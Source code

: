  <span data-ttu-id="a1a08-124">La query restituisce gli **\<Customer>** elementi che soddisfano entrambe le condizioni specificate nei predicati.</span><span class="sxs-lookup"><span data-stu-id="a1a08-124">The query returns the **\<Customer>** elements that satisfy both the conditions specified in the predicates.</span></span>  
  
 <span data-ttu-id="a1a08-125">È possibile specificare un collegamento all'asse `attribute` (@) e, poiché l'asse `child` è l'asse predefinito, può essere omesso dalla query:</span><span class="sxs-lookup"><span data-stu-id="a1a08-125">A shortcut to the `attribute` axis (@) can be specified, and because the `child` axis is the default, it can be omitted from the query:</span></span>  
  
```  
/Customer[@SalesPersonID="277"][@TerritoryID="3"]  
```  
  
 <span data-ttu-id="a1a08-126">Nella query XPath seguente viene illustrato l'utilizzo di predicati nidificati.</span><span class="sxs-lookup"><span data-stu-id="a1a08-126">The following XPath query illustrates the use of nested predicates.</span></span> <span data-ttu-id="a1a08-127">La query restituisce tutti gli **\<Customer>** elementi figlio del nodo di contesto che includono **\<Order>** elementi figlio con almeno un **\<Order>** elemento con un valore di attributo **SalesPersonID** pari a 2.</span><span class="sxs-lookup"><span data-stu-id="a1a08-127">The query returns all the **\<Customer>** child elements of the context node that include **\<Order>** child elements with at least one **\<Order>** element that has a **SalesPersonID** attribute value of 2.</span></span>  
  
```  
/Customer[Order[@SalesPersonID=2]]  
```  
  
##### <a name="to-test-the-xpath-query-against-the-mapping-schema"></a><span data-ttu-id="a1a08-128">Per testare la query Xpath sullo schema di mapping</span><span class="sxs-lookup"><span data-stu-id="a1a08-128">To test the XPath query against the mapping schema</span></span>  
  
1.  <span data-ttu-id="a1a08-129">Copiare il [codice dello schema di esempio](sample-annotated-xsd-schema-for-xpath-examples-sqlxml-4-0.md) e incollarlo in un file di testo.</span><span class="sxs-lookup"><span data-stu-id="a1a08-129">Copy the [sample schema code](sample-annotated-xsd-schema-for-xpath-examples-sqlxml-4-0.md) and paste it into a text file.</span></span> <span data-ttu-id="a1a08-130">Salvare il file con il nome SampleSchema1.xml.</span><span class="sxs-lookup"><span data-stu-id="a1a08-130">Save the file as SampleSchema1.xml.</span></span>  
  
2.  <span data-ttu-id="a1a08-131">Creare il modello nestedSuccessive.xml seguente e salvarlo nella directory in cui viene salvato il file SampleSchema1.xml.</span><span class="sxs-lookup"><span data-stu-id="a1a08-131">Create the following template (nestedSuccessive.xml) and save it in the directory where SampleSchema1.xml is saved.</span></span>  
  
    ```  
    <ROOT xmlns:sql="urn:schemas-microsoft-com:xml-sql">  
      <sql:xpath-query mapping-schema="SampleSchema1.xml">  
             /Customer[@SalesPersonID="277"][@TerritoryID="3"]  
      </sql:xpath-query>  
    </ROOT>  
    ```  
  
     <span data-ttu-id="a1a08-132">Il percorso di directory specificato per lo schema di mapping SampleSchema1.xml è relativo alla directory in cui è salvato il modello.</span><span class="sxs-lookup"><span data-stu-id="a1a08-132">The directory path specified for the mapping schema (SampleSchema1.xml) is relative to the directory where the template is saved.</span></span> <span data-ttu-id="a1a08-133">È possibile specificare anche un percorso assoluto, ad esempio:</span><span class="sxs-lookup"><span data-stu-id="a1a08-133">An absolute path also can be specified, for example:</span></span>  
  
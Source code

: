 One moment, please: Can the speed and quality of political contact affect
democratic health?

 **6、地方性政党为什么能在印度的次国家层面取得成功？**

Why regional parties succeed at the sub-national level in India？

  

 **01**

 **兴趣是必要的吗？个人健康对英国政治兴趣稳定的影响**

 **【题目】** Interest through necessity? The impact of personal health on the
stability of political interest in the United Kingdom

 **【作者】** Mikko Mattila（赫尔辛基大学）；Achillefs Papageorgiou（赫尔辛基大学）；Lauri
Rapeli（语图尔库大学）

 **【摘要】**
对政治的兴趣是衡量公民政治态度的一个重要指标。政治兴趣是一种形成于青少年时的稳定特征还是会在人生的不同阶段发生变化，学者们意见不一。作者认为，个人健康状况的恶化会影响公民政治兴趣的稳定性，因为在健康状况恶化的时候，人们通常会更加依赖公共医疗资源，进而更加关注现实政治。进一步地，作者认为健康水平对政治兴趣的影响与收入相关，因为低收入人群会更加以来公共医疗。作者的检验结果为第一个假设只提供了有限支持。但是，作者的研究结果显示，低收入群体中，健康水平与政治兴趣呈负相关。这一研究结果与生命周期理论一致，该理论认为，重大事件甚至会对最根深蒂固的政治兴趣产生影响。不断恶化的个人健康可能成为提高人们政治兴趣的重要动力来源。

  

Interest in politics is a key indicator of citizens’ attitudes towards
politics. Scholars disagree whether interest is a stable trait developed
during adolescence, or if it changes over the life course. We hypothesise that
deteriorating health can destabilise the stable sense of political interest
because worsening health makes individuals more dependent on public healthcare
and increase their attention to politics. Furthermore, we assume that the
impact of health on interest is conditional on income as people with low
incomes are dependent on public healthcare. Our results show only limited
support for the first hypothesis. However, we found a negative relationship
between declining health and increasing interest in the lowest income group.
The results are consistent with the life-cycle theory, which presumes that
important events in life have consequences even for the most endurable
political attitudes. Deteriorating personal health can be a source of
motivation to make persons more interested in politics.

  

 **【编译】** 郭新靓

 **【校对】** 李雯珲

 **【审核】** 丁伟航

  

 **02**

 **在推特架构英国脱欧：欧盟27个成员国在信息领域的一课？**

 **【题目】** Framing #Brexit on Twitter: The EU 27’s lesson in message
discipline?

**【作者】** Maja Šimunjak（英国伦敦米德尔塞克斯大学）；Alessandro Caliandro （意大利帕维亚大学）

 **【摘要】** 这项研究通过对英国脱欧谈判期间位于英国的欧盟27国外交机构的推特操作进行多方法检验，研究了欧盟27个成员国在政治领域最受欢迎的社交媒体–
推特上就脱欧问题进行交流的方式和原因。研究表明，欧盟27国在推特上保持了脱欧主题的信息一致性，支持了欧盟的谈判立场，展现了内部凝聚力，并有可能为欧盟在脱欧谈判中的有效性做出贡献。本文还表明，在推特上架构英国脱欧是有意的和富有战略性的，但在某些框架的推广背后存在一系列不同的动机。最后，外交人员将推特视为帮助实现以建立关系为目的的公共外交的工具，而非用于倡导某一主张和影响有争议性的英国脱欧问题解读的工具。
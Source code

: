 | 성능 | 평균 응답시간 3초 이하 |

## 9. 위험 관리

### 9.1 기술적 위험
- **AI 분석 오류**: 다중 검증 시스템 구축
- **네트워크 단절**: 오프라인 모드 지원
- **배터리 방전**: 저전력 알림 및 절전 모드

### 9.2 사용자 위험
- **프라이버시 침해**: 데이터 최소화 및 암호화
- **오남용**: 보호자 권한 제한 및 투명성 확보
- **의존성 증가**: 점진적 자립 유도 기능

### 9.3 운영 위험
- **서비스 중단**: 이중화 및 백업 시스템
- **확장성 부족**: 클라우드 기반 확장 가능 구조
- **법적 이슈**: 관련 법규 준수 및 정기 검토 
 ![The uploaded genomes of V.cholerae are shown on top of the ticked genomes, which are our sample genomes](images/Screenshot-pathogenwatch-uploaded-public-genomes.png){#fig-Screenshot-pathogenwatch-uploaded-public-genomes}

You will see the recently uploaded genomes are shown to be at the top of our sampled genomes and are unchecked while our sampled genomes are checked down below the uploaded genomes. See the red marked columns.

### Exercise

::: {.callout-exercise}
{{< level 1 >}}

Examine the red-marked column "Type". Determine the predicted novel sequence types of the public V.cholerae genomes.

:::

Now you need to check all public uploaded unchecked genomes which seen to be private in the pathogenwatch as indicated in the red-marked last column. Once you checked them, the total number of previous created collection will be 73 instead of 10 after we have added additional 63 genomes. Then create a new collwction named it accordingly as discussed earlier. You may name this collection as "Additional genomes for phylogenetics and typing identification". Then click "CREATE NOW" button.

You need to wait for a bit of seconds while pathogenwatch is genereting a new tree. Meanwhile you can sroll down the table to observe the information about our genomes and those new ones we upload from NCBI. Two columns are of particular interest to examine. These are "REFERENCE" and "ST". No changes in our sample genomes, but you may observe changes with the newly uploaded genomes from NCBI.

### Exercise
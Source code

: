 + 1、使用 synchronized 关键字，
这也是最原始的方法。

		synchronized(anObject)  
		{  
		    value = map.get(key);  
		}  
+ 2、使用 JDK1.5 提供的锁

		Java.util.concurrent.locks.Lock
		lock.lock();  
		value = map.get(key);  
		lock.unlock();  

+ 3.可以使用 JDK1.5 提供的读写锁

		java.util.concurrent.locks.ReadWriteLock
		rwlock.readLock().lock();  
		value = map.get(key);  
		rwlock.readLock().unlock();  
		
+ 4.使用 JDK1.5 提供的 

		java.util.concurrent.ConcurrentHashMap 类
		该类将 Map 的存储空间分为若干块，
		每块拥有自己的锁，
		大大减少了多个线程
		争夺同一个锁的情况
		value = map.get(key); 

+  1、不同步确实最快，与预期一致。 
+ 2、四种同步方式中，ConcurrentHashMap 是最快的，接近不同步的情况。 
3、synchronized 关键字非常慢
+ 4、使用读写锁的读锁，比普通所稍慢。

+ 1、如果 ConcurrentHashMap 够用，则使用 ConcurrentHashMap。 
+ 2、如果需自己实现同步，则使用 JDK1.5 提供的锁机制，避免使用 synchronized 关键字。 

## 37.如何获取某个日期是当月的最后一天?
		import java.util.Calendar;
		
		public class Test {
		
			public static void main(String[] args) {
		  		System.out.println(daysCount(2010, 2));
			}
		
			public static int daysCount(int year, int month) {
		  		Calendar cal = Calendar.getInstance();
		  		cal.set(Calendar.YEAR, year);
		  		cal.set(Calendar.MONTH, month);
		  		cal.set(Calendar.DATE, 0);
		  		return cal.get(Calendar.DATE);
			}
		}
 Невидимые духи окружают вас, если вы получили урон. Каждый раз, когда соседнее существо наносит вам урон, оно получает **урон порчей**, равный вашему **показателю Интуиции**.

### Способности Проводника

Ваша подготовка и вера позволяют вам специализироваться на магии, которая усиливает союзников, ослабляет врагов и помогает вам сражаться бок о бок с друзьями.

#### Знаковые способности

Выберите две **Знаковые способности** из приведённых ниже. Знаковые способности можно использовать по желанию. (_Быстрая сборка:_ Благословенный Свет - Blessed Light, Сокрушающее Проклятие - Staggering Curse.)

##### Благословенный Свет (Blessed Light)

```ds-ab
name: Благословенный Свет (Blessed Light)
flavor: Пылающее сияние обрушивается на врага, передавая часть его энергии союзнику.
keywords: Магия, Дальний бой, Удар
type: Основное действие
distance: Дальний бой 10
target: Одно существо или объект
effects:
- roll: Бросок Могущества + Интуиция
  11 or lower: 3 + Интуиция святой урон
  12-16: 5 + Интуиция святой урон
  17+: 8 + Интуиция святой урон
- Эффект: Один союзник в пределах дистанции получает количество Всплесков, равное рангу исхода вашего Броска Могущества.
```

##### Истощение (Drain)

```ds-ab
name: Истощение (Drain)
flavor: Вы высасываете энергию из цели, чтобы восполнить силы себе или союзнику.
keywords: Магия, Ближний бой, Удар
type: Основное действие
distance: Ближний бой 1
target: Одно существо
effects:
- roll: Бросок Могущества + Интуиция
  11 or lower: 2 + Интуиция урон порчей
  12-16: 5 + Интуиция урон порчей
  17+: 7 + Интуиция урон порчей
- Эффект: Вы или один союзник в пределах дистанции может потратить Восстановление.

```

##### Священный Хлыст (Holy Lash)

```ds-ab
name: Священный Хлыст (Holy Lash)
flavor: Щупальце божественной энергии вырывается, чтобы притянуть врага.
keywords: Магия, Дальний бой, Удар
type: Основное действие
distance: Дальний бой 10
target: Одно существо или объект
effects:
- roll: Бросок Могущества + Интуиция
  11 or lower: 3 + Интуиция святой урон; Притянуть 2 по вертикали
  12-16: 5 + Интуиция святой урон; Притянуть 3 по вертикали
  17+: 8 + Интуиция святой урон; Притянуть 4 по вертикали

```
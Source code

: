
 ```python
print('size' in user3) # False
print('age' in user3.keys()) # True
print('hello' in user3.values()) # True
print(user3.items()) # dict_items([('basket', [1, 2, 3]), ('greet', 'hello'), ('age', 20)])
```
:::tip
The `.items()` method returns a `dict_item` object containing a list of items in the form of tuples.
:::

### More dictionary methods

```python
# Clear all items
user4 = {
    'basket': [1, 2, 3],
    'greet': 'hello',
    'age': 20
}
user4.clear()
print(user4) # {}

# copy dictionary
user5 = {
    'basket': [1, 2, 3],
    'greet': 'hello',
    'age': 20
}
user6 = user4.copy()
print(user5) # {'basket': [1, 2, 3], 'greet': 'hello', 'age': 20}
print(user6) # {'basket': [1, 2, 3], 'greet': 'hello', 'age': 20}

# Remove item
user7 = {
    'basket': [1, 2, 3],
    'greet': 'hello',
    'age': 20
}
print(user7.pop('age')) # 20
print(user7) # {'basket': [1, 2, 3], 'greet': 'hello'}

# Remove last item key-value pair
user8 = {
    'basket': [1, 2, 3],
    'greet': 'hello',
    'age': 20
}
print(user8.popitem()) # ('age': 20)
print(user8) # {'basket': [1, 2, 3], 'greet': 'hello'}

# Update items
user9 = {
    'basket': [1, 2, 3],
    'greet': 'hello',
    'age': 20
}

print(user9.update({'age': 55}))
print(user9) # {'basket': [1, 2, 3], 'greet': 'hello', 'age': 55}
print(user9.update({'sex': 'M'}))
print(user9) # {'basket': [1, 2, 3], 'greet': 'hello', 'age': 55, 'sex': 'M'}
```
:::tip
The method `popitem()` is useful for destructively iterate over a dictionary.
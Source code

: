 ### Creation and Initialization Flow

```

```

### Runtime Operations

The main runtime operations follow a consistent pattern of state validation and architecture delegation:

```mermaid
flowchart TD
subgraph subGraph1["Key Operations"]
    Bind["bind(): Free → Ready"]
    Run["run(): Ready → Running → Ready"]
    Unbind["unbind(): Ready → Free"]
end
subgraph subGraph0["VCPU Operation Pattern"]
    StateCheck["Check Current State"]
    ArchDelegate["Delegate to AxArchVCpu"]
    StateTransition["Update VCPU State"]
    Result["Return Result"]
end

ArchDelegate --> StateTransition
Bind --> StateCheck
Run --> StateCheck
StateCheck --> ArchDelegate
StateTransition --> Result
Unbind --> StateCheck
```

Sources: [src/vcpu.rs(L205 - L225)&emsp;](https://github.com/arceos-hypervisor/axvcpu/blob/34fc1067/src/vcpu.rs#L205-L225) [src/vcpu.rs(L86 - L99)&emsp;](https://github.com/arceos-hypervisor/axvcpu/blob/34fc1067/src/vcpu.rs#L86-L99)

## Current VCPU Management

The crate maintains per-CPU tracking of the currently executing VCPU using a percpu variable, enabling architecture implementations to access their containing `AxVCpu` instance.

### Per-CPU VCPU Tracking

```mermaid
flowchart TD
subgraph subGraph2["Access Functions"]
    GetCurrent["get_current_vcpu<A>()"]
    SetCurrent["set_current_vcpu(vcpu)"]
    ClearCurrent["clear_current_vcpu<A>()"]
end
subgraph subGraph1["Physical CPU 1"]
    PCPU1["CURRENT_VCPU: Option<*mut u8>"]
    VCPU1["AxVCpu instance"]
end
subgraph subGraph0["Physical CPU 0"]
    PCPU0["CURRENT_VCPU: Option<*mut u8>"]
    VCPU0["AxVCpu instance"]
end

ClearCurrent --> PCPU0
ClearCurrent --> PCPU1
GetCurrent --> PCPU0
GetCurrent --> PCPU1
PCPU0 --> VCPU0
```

* * *

Count the lines above that include the string "святой". Write only the number.

6